**Instructions for the task**
Your answer must be an exact copy of the data below, minus any pictures.

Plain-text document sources
○ ○ ○ ○

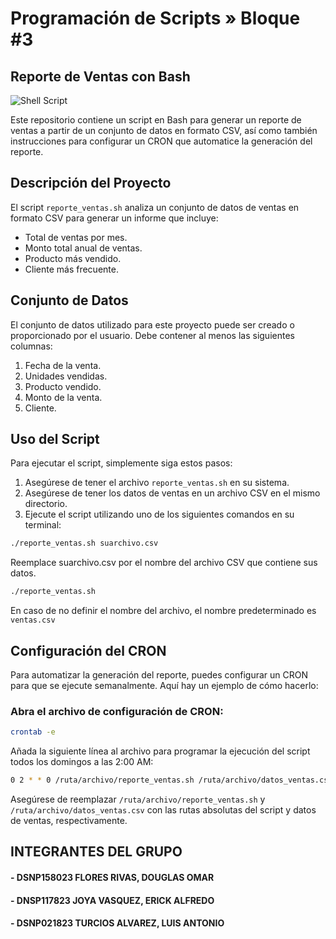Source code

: # Programación de Scripts » Bloque #3
## Reporte de Ventas con Bash
![Shell Script](https://img.shields.io/badge/shell_script-%23121011.svg?style=for-the-badge&logo=gnu-bash&logoColor=white)

Este repositorio contiene un script en Bash para generar un reporte de ventas a partir de un conjunto de datos en formato CSV, así como también instrucciones para configurar un CRON que automatice la generación del reporte.

## Descripción del Proyecto

El script `reporte_ventas.sh` analiza un conjunto de datos de ventas en formato CSV para generar un informe que incluye:

- Total de ventas por mes.
- Monto total anual de ventas.
- Producto más vendido.
- Cliente más frecuente.

## Conjunto de Datos

El conjunto de datos utilizado para este proyecto puede ser creado o proporcionado por el usuario. Debe contener al menos las siguientes columnas:

1. Fecha de la venta.
2. Unidades vendidas.
3. Producto vendido.
4. Monto de la venta.
5. Cliente.

## Uso del Script

Para ejecutar el script, simplemente siga estos pasos:

1. Asegúrese de tener el archivo `reporte_ventas.sh` en su sistema.
2. Asegúrese de tener los datos de ventas en un archivo CSV en el mismo directorio.
3. Ejecute el script utilizando uno de los siguientes comandos en su terminal:

```bash
./reporte_ventas.sh suarchivo.csv
```
Reemplace suarchivo.csv por el nombre del archivo CSV que contiene sus datos.

```bash
./reporte_ventas.sh
```
En caso de no definir el nombre del archivo, el nombre predeterminado es `ventas.csv`

## Configuración del CRON

Para automatizar la generación del reporte, puedes configurar un CRON para que se ejecute semanalmente. Aquí hay un ejemplo de cómo hacerlo:

### Abra el archivo de configuración de CRON:

```bash
crontab -e
```
Añada la siguiente línea al archivo para programar la ejecución del script todos los domingos a las 2:00 AM:

```bash
0 2 * * 0 /ruta/archivo/reporte_ventas.sh /ruta/archivo/datos_ventas.csv
```

Asegúrese de reemplazar `/ruta/archivo/reporte_ventas.sh` y `/ruta/archivo/datos_ventas.csv` con las rutas absolutas del script y datos de ventas, respectivamente.


## INTEGRANTES DEL GRUPO
#### - DSNP158023 FLORES RIVAS, DOUGLAS OMAR
#### - DNSP117823 JOYA VASQUEZ, ERICK ALFREDO
#### - DSNP021823 TURCIOS ALVAREZ, LUIS ANTONIO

○ ○ ○ ○

**Written solution**
Source code

: # Programación de Scripts » Bloque #3
## Reporte de Ventas con Bash
![Shell Script](https://img.shields.io/badge/shell_script-%23121011.svg?style=for-the-badge&logo=gnu-bash&logoColor=white)

Este repositorio contiene un script en Bash para generar un reporte de ventas a partir de un conjunto de datos en formato CSV, así como también instrucciones para configurar un CRON que automatice la generación del reporte.

## Descripción del Proyecto

El script `reporte_ventas.sh` analiza un conjunto de datos de ventas en formato CSV para generar un informe que incluye:

- Total de ventas por mes.
- Monto total anual de ventas.
- Producto más vendido.
- Cliente más frecuente.

## Conjunto de Datos

El conjunto de datos utilizado para este proyecto puede ser creado o proporcionado por el usuario. Debe contener al menos las siguientes columnas:

1. Fecha de la venta.
2. Unidades vendidas.
3. Producto vendido.
4. Monto de la venta.
5. Cliente.

## Uso del Script

Para ejecutar el script, simplemente siga estos pasos:

1. Asegúrese de tener el archivo `reporte_ventas.sh` en su sistema.
2. Asegúrese de tener los datos de ventas en un archivo CSV en el mismo directorio.
3. Ejecute el script utilizando uno de los siguientes comandos en su terminal:

```bash
./reporte_ventas.sh suarchivo.csv
```
Reemplace suarchivo.csv por el nombre del archivo CSV que contiene sus datos.

```bash
./reporte_ventas.sh
```
En caso de no definir el nombre del archivo, el nombre predeterminado es `ventas.csv`

## Configuración del CRON

Para automatizar la generación del reporte, puedes configurar un CRON para que se ejecute semanalmente. Aquí hay un ejemplo de cómo hacerlo:

### Abra el archivo de configuración de CRON:

```bash
crontab -e
```
Añada la siguiente línea al archivo para programar la ejecución del script todos los domingos a las 2:00 AM:

```bash
0 2 * * 0 /ruta/archivo/reporte_ventas.sh /ruta/archivo/datos_ventas.csv
```

Asegúrese de reemplazar `/ruta/archivo/reporte_ventas.sh` y `/ruta/archivo/datos_ventas.csv` con las rutas absolutas del script y datos de ventas, respectivamente.


## INTEGRANTES DEL GRUPO
#### - DSNP158023 FLORES RIVAS, DOUGLAS OMAR
#### - DNSP117823 JOYA VASQUEZ, ERICK ALFREDO
#### - DSNP021823 TURCIOS ALVAREZ, LUIS ANTONIO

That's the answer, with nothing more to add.